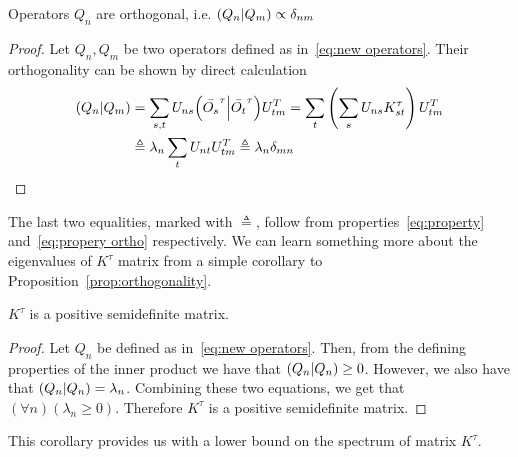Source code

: \begin{proposition}
Operators \(Q_n\) are orthogonal, i.e. \(\left(Q_n \middle| Q_m\right) \propto \delta_{nm}\)
\label{prop:orthogonality}
\end{proposition}
\begin{proof}
  Let \(Q_n,Q_m\) be two operators defined as in~\eqref{eq:new operators}.
  Their orthogonality can be shown by direct calculation
  \begin{align*}
    \left(Q_n \middle| Q_m\right) &= \sum_{s,t} U_{ns} {\left(\bar{O_s}^{\tau} \middle| \bar{O_t}^{\tau}\right)} U_{tm}^{T} 
    = \sum_{t} \left(\sum_{s}U_{ns} K_{st}^{\tau}\right)  U_{tm}^{T} \\ 
    &\triangleq \lambda_n \sum_t U_{nt} U_{tm}^{T} \triangleq \lambda_n \delta_{mn}
  \end{align*}
\end{proof}
The last two equalities, marked with \(\triangleq \), follow from properties~\eqref{eq:property} 
and~\eqref{eq:propery ortho} respectively. We can learn something more
about the eigenvalues of \(K^{\tau}\) matrix from a simple corollary to Proposition~\ref{prop:orthogonality}.
\begin{corollary}
  \(K^{\tau}\) is a positive semidefinite matrix.\label{corr:psd}
\end{corollary}
\begin{proof}
Let \(Q_n\) be defined as in~\eqref{eq:new operators}. Then, from the defining properties of the inner product we have that
\(\left(Q_n \middle| Q_n\right) \geq 0\). However, we also have that \(\left(Q_n \middle| Q_n\right) = \lambda_n\). Combining these two equations, we get
that \(\left(\forall n\right) \left(\lambda_n \geq 0\right)\). Therefore \(K^{\tau}\) is a positive semidefinite matrix.
\end{proof}
This corollary provides us with a lower bound on the spectrum of matrix \(K^{\tau}\). 

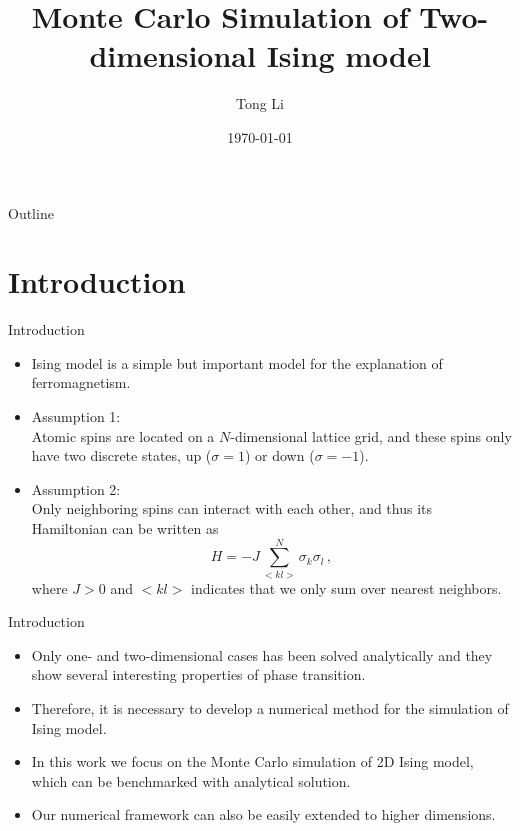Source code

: \documentclass{beamer}
\title{Monte Carlo Simulation of Two-dimensional Ising model}
\author{Tong Li}
\institute{Department of Physics \& Astronomy \\ Michigan State University }
\date{\today}
\begin{document}
\beamertemplatenavigationsymbolsempty

\thispagestyle{empty} 
\begin{frame}
\titlepage
\end{frame}

\begin{frame}{Outline}
\tableofcontents
\end{frame} 

\section{Introduction}	
\begin{frame}{Introduction}
\begin{itemize}
	\item <1-> Ising model is a simple but important model for the explanation of ferromagnetism.  
	\item <2-> Assumption 1: \\
	Atomic spins are located on a $N$-dimensional lattice grid, 
	and these spins only have two discrete states, up ($\sigma=1$) or down ($\sigma=-1$). 
	\item <3-> Assumption 2: \\
	Only neighboring spins can interact with each other, and thus its Hamiltonian can be written as 
	\begin{equation}\label{eq:hamiltonian}
	H=-J\sum_{<kl>}^{N}\sigma_k\sigma_l\,, 
	\end{equation}
	where $J>0$ and $<kl>$ indicates that we only sum over nearest neighbors. 
\end{itemize}
\end{frame}

\begin{frame}{Introduction}
\begin{itemize}
	\item <1-> Only one- and two-dimensional cases has been solved analytically and they show several interesting properties of phase transition. 
	\item <1-> Therefore, it is necessary to develop a numerical method for the simulation of Ising model. 
	\item <2-> In this work we focus on the Monte Carlo simulation of 2D Ising model, which can be benchmarked with analytical solution. 
	\item <3-> Our numerical framework can also be easily extended to higher dimensions. 
\end{itemize}
\end{frame}
\end{document}
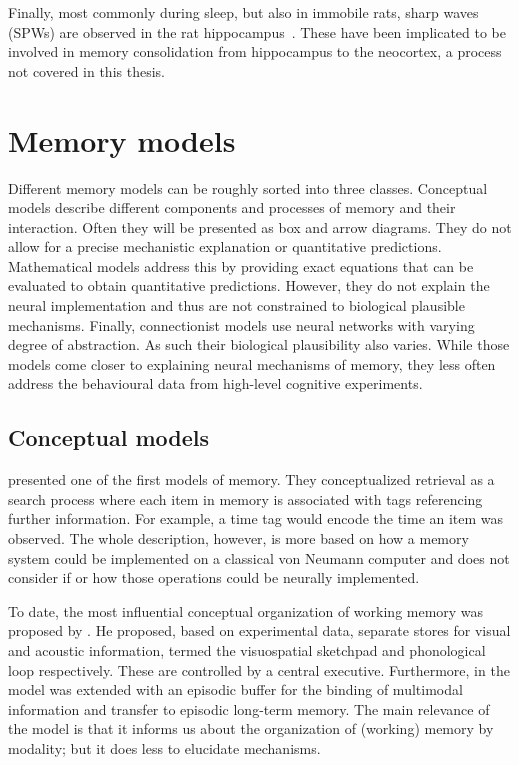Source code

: Finally, most commonly during sleep, but also in immobile rats, sharp waves (SPWs) are observed in the rat hippocampus~\parencite{chrobak1994,girardeau2009}.
These have been implicated to be involved in memory consolidation from hippocampus to the neocortex, a process not covered in this thesis.


\section{Memory models}
Different memory models can be roughly sorted into three classes.
Conceptual models describe different components and processes of memory and their interaction.
Often they will be presented as box and arrow diagrams.
They do not allow for a precise mechanistic explanation or quantitative predictions.
Mathematical models address this by providing exact equations that can be evaluated to obtain quantitative predictions.
However, they do not explain the neural implementation and thus are not constrained to biological plausible mechanisms.
Finally, connectionist models use neural networks with varying degree of abstraction.
As such their biological plausibility also varies.
While those models come closer to explaining neural mechanisms of memory, they less often address the behavioural data from high-level cognitive experiments.

\subsection{Conceptual models}
\Textcite{Yntema1963} presented one of the first models of memory.
They conceptualized retrieval as a search process where each item in memory is associated with tags referencing further information.
For example, a time tag would encode the time an item was observed.
The whole description, however, is more based on how a memory system could be implemented on a classical von Neumann computer and does not consider if or how those operations could be neurally implemented.

To date, the most influential conceptual organization of working memory was proposed by \textcite{Baddeley1986}.
He proposed, based on experimental data, separate stores for visual and acoustic information, termed the visuospatial sketchpad and phonological loop respectively.
These are controlled by a central executive.
Furthermore, in \textcite{Baddeley2000} the model was extended with an episodic buffer for the binding of multimodal information and transfer to episodic long-term memory.
The main relevance of the model is that it informs us about the organization of (working) memory by modality; but it does less to elucidate mechanisms.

+ + + + +

### [Task to carry out]
Would you give again, exactly, the lines in the data above that run from the line containing "to higher dimensions." to the line containing "These are controlled by a central executive."? Include both ends and no pictures.

### [Expected answer]
	\item <3-> Our numerical framework can also be easily extended to higher dimensions. 
\end{itemize}
\end{frame}
\end{document}
Source code

: Finally, most commonly during sleep, but also in immobile rats, sharp waves (SPWs) are observed in the rat hippocampus~\parencite{chrobak1994,girardeau2009}.
These have been implicated to be involved in memory consolidation from hippocampus to the neocortex, a process not covered in this thesis.


\section{Memory models}
Different memory models can be roughly sorted into three classes.
Conceptual models describe different components and processes of memory and their interaction.
Often they will be presented as box and arrow diagrams.
They do not allow for a precise mechanistic explanation or quantitative predictions.
Mathematical models address this by providing exact equations that can be evaluated to obtain quantitative predictions.
However, they do not explain the neural implementation and thus are not constrained to biological plausible mechanisms.
Finally, connectionist models use neural networks with varying degree of abstraction.
As such their biological plausibility also varies.
While those models come closer to explaining neural mechanisms of memory, they less often address the behavioural data from high-level cognitive experiments.

\subsection{Conceptual models}
\Textcite{Yntema1963} presented one of the first models of memory.
They conceptualized retrieval as a search process where each item in memory is associated with tags referencing further information.
For example, a time tag would encode the time an item was observed.
The whole description, however, is more based on how a memory system could be implemented on a classical von Neumann computer and does not consider if or how those operations could be neurally implemented.

To date, the most influential conceptual organization of working memory was proposed by \textcite{Baddeley1986}.
He proposed, based on experimental data, separate stores for visual and acoustic information, termed the visuospatial sketchpad and phonological loop respectively.
These are controlled by a central executive.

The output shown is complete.